If you were much of a command-line Linux user, you might want to
check out Windows 10 bash:

http://www.howtogeek.com/249966/how-to-install-and-use-the-linux-bash-shell-on-windows-10/
<http://www.howtogeek.com/249966/how-to-install-and-use-the-linux-bash-shell-on-windows-10/>


YoutubeDLG is what I use for my videos. You can set some options
in preferences according to whether you want to convert to audio
and keep the video. You can also put custom command line
parameters into its configuration which will get passed to
youtube-dl directly. Personally, I keep the "convert to audio"
checkbox unchecked, and add a -x to the command line parameters
so that the original format gets preserved in the case of aac or
opus audio. This depends entirely on whether you want to keep
the video though.

CDex is definitely good, though I don't know if it's updated for
Windows 10. It was the first ripper I ever used and worked until
I decided to just use GoldWave's internal converter.

For torrenting, I use UTorrent, but a much older version
(3.2.1). I don't know off hand where one can download this, so
if you trust a google search more than a random stranger on a
mailing list, feel free to find your own download. However, this
is my copy and it's running well on two of my machines:

https://dl.dropboxusercontent.com/u/1689280/software/utorrent.exe
<https://dl.dropboxusercontent.com/u/1689280/software/utorrent.exe>

A few people talked about driveragent being good, but it's not
free. However, I was told it was 30 to 40 dollars for up to 10
machines. If that's your thing, give it a try. I'm also told the
free version will tell you which drivers you need, but will not
download them automatically. Don't quote me on either of those
things.

I'm sure people out here have good suggestions of audio
converters.

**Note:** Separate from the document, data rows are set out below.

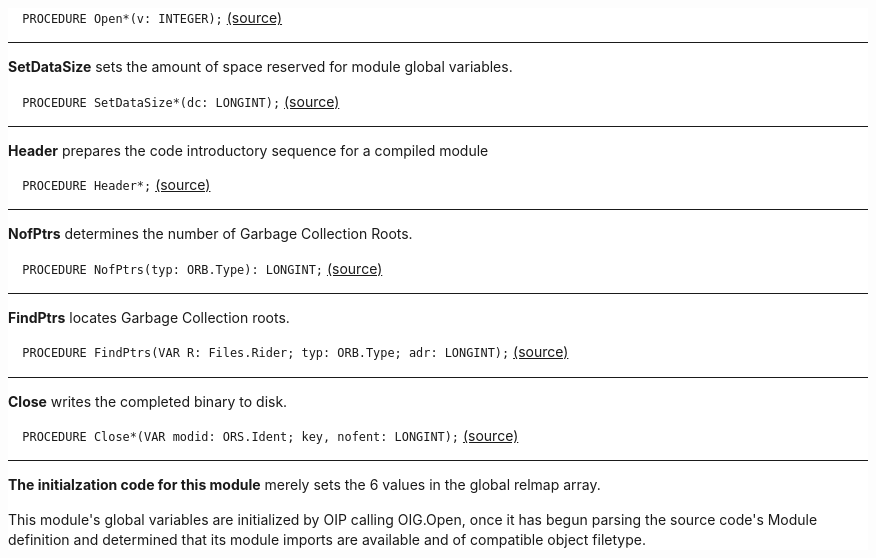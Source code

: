 `  PROCEDURE Open*(v: INTEGER);` [(source)](https://github.com/io-core/Build/blob/main/OIG.Mod#L1587)

---
**SetDataSize** sets the amount of space reserved for module global variables.     

`  PROCEDURE SetDataSize*(dc: LONGINT);` [(source)](https://github.com/io-core/Build/blob/main/OIG.Mod#L1598)

---
**Header** prepares the code introductory sequence for a compiled module     

`  PROCEDURE Header*;` [(source)](https://github.com/io-core/Build/blob/main/OIG.Mod#L1606)

---
**NofPtrs** determines the number of Garbage Collection Roots.

`  PROCEDURE NofPtrs(typ: ORB.Type): LONGINT;` [(source)](https://github.com/io-core/Build/blob/main/OIG.Mod#L1618)

---
**FindPtrs** locates Garbage Collection roots.

`  PROCEDURE FindPtrs(VAR R: Files.Rider; typ: ORB.Type; adr: LONGINT);` [(source)](https://github.com/io-core/Build/blob/main/OIG.Mod#L1635)

---
**Close** writes the completed binary to disk.

`  PROCEDURE Close*(VAR modid: ORS.Ident; key, nofent: LONGINT);` [(source)](https://github.com/io-core/Build/blob/main/OIG.Mod#L1652)

---
**The initialzation code for this module** merely sets the 6 values in the global relmap array.

This module's global variables are initialized by OIP calling OIG.Open, once it has begun parsing the source code's Module
definition and determined that its module imports are available and of compatible object filetype.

I don't personally have any, as I once again use
GoldWave's batch converter most of the time. If I don't, I use
the one built into Foobar2000, which also works well in certain
cases.


Good luck. Feel free to share any discoveries you make as well.


Simon






On 2017-02-14 19:04, coffeekingms@...
<mailto:coffeekingms@...> wrote:

hi all

I'm a bit ashamed to say this, but I've just switched from
linux,
specifically sonar gnu linux, to windows 10 full time.
There are many
reasons why and I won't go into them hear since this is the
wrong list,
but the windows blind community is just friendlier and much
much less
prone to judge people based on what software they want to
use, what
speech voice they want to use and so on. I was hoping you
guys could
point me to some free as in price, and open source if
possible, software
to do the things I've gotten used to doing in linux. I'll
provide a list.

A cd ripper, preferably one that can look up info on cd
databases, and
if such a thing exists, one that can look up data on
audiobook cd's,
since the ones available for linux can't. It would be nice
if it could
rip to opus or ogg vorbis files, preferably both, since I
don't care for
mp3 and use free to use media formats like ogg or opus for
everything.
Something that can download videos from youtube, entire
playlists if
possible. I've found youtube dl gui for this, but it leaves
the video
and audio tracks separate, instead of combining them so I
have to
manuallt delete them. An audio converter, so I can convert
mp3, m4b, etc
files into the formats I prefer to use. I've come across
format factory
and already wrote about it hear, but it doesn't seem to
handle opus so I
may need to use something else. I've just discovered kodi,
the htpc
software. Can it handle using services such as spotify,
pandora and
last.fm <http://last.fm>? I don't use any of these yet, but
I'd like to start, assuming
spotify and pandora are still free to use. Accessible
torrent software.
I've been usint q bittorrent, and it is usable but not very
accessible.
I want torrent software for legal things, not the pirate bay
and such.
Even though I'm no longer using sonar I still want to
support it's
torrent seeds, as well as other linux distro torrents such
as vinux and
fedora. Is there a good free program to keep drivers up to
date? If
these are still needed. My computer is experiencing frequent
bugcheck
screens from something called amdkfb.sys, and I thought
maybe a free
driver updater would download an updated driver that would
fix it.
Something that doesn't nag you to upgrade to a pro version
would be
nice, and that can be run portable would be even better, but
I don't
want to be picky. I'm only asking for all of these instead
of doing my
own research because I'm frequently lead around in circles.
Sites that
say a piece of software is free, when what they mean is free
but comes
with extra stuff, free trial, or not free at all and they
want you to
pay for it. Driver updaters that aren't accessible and often
install
extras, such as pc care, pc cleaners, and the chrome
browser. Are there
good ways of avoiding these kinds of things? I'm new to
windows after
being in linux for five years so I might as well be a first
time windows
user. Thanks for any help, I'll try not to ask for this much
help again.

Thanks

Kendell Clark












--
Quentin Christensen
Training Material Developer
Basic Training for NVDA & Microsoft Word with NVDA E-Books now
available: http://www.nvaccess.org/shop/

Ph +61 7 3149 3306 <tel:%2B61%207%203149%203306>
www.nvaccess.org <http://www.nvaccess.org/>
Facebook: http://www.facebook.com/NVAccess
Twitter: @NVAccess


Simon Jaeger
 

Hi,

A lot of people have said NVDA's touch mode is far from perfect at this point. I have never tried it and don't own a machine with a touchscreen. However, you are correct in assuming that Windows tablets typically have the same processor and versions of Windows. Just watch out for the ones running Windows RT, as that is completely different and will only run universal apps. Anything else is fine.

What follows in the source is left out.